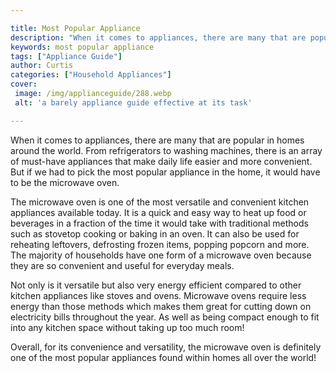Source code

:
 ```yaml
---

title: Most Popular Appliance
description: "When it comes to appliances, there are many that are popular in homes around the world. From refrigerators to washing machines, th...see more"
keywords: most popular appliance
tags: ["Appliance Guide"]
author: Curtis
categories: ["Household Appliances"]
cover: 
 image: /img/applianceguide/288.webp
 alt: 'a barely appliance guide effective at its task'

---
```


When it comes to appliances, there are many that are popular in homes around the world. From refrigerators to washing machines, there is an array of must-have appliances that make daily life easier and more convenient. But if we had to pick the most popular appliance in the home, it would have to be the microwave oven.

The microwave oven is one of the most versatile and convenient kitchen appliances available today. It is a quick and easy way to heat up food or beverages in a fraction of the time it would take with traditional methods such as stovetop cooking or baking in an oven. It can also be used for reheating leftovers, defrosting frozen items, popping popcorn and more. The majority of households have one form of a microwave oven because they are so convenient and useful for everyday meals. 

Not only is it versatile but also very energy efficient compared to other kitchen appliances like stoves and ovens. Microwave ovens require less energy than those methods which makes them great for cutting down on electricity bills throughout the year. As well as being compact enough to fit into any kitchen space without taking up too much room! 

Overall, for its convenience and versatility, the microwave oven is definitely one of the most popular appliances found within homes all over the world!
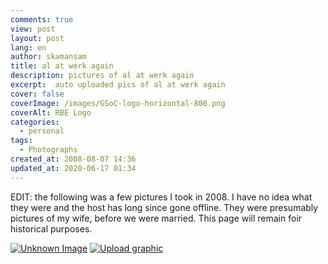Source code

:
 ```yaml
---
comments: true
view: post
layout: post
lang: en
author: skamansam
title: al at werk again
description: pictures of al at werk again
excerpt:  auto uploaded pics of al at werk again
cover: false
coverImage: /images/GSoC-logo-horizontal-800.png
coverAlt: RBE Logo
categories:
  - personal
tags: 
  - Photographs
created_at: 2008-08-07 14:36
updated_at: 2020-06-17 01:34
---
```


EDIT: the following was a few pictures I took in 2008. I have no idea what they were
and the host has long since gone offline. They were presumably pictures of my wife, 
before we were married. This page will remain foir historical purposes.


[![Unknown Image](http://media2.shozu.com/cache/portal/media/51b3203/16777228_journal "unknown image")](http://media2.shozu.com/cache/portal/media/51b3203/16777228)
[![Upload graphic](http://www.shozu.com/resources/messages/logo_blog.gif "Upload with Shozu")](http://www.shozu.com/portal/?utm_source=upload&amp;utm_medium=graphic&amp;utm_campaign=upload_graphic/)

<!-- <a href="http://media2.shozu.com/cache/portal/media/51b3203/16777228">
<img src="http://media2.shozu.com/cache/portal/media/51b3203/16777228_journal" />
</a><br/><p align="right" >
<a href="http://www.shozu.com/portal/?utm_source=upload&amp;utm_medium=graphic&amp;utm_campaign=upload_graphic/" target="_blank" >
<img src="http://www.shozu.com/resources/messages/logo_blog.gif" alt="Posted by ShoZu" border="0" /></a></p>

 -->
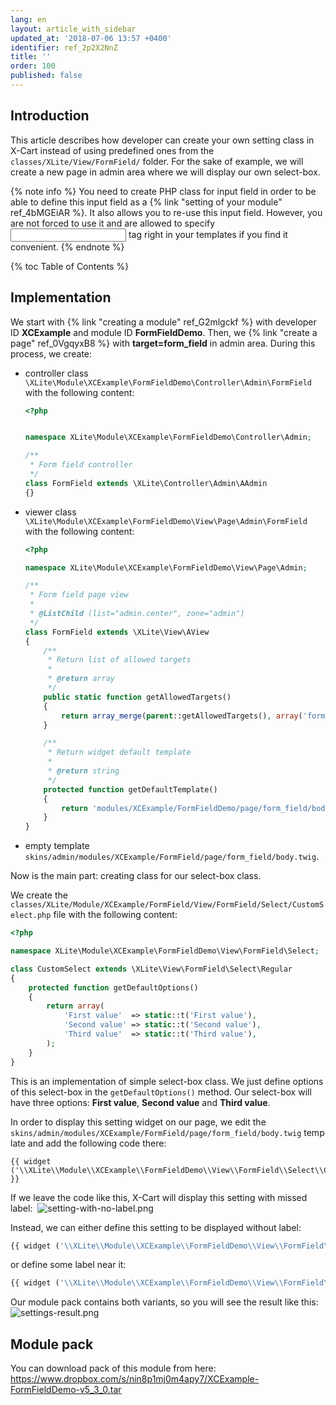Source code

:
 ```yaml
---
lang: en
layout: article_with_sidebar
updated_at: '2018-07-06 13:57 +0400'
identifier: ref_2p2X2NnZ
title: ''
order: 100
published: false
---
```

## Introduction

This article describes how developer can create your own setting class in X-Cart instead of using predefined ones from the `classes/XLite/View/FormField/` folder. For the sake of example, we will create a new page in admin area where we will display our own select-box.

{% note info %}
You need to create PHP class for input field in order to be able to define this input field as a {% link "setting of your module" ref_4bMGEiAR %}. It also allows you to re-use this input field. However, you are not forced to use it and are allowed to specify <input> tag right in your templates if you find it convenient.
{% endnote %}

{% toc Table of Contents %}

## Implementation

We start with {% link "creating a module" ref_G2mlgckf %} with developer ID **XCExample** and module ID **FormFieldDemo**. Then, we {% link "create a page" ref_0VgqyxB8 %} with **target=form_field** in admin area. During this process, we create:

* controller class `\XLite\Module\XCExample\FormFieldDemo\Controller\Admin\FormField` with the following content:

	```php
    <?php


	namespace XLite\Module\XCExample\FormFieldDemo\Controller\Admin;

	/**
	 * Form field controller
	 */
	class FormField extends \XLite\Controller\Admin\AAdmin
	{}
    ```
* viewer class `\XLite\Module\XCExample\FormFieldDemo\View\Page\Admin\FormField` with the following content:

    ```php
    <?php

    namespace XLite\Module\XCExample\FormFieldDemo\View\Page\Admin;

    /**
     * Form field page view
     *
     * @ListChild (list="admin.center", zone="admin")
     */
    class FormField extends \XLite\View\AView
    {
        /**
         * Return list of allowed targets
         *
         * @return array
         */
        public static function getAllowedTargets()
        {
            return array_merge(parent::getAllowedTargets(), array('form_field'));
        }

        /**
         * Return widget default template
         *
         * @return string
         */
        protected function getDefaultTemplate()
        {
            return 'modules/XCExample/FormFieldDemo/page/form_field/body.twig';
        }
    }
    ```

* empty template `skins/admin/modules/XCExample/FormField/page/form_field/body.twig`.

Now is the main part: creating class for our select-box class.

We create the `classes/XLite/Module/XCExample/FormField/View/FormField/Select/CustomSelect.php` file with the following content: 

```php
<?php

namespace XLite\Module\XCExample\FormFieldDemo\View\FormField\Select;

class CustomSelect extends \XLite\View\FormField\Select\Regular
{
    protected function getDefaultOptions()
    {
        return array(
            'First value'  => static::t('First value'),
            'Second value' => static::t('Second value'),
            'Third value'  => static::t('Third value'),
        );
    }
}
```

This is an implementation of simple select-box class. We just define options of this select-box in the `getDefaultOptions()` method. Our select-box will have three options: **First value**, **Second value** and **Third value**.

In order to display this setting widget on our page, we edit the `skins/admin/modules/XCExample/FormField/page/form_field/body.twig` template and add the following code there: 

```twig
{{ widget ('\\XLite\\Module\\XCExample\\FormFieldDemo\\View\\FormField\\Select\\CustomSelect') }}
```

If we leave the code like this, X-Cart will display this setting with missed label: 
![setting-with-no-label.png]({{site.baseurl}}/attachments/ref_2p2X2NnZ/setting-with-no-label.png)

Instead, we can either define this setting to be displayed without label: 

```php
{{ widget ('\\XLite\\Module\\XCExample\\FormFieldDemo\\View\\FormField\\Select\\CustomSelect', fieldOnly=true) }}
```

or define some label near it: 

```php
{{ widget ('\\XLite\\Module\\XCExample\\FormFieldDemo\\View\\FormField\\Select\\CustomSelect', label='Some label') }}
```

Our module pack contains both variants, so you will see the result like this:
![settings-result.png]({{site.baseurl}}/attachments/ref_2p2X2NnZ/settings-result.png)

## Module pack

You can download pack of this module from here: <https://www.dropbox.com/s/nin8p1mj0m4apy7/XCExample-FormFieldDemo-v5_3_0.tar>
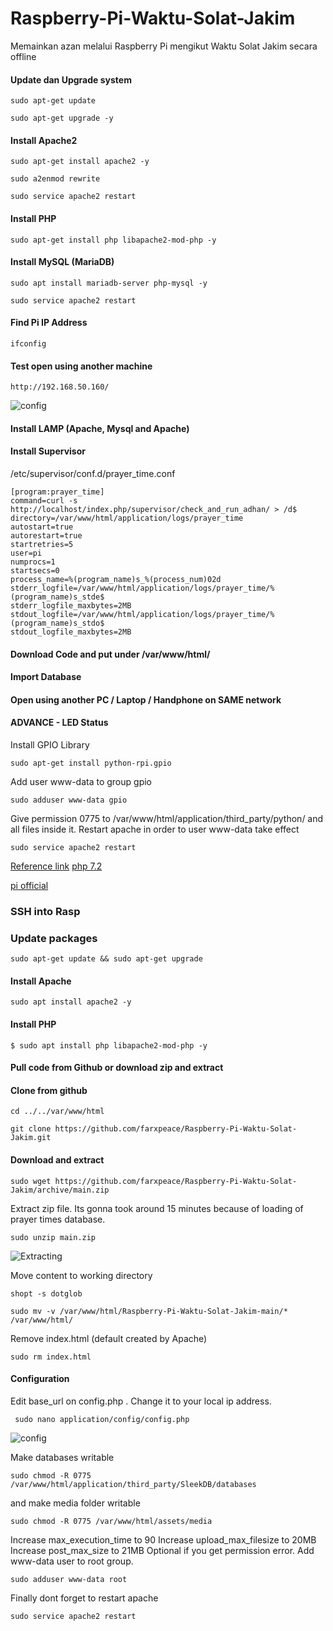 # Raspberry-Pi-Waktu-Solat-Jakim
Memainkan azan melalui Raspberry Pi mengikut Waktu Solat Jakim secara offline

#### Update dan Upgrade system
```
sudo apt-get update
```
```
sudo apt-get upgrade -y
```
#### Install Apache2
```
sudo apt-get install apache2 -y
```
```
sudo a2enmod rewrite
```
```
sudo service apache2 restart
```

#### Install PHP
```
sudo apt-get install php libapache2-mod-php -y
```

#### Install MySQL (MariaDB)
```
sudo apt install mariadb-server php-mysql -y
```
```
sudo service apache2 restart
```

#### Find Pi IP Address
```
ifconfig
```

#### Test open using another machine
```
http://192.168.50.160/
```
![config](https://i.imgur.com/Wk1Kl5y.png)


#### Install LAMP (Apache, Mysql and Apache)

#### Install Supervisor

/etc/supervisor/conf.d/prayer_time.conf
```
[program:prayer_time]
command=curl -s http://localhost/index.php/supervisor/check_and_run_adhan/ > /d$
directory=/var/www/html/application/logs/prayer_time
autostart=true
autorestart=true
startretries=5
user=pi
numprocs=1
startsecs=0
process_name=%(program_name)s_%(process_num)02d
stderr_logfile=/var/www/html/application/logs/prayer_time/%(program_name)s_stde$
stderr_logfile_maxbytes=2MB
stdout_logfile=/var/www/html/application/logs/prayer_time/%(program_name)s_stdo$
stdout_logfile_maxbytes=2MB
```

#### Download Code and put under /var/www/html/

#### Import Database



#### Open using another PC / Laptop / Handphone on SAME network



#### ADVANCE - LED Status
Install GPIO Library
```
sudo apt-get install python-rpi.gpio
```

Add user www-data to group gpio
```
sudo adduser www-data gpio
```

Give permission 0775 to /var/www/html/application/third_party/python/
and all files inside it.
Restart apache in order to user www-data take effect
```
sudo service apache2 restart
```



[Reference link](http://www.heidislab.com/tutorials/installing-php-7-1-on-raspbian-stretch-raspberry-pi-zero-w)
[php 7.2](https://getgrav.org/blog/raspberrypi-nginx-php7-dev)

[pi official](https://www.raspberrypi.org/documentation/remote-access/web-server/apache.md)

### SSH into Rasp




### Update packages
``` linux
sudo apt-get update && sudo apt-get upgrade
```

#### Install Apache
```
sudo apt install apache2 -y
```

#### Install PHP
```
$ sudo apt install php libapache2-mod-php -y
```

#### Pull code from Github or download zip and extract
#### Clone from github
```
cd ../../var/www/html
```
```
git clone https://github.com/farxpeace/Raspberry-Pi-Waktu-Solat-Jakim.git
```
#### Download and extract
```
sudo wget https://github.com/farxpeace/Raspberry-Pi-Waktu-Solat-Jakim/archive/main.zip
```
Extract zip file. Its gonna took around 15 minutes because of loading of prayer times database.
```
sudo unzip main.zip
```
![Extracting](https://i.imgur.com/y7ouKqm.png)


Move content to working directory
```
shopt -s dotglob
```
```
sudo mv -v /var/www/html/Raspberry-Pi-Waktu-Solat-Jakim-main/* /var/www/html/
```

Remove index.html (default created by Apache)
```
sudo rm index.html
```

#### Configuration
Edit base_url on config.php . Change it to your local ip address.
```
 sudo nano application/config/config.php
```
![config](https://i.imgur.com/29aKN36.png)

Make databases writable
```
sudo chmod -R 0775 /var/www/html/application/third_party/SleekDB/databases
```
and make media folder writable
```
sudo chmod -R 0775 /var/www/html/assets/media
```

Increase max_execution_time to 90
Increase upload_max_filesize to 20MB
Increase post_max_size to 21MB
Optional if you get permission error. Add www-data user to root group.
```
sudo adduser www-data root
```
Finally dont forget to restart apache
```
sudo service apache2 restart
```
######
◆ **Task directions**
Please leave out the pictures as you reproduce the lines exactly, from the first line of the entries through the line containing "the microwave oven.".

◆ **Completed task**
Source code

:
 ```yaml
---

title: Most Popular Appliance
description: "When it comes to appliances, there are many that are popular in homes around the world. From refrigerators to washing machines, th...see more"
keywords: most popular appliance
tags: ["Appliance Guide"]
author: Curtis
categories: ["Household Appliances"]
cover: 
 image: /img/applianceguide/288.webp
 alt: 'a barely appliance guide effective at its task'

---
```


When it comes to appliances, there are many that are popular in homes around the world. From refrigerators to washing machines, there is an array of must-have appliances that make daily life easier and more convenient. But if we had to pick the most popular appliance in the home, it would have to be the microwave oven.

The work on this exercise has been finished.